→ ACTION ITEM: Go through the entries and set each one down exactly.

→ EXTRACTED ENTRIES:
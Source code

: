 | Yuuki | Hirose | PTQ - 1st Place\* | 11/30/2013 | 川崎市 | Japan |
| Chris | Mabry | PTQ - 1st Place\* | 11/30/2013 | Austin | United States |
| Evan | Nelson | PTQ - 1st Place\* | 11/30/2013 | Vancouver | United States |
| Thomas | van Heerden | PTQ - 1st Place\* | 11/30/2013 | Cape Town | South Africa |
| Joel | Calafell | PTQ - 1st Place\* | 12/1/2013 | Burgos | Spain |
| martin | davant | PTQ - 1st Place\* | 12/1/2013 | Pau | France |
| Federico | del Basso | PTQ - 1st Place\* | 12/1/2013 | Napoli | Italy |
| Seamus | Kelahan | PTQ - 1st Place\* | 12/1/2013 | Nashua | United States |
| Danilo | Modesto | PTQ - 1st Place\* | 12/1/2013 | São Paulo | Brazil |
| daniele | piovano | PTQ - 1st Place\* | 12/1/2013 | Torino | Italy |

→ EXERCISE ANSWER:
Source code

: | Yuuki | Hirose | PTQ - 1st Place\* | 11/30/2013 | 川崎市 | Japan |
| Chris | Mabry | PTQ - 1st Place\* | 11/30/2013 | Austin | United States |
| Evan | Nelson | PTQ - 1st Place\* | 11/30/2013 | Vancouver | United States |
| Thomas | van Heerden | PTQ - 1st Place\* | 11/30/2013 | Cape Town | South Africa |
| Joel | Calafell | PTQ - 1st Place\* | 12/1/2013 | Burgos | Spain |
| martin | davant | PTQ - 1st Place\* | 12/1/2013 | Pau | France |
| Federico | del Basso | PTQ - 1st Place\* | 12/1/2013 | Napoli | Italy |
| Seamus | Kelahan | PTQ - 1st Place\* | 12/1/2013 | Nashua | United States |
| Danilo | Modesto | PTQ - 1st Place\* | 12/1/2013 | São Paulo | Brazil |
| daniele | piovano | PTQ - 1st Place\* | 12/1/2013 | Torino | Italy |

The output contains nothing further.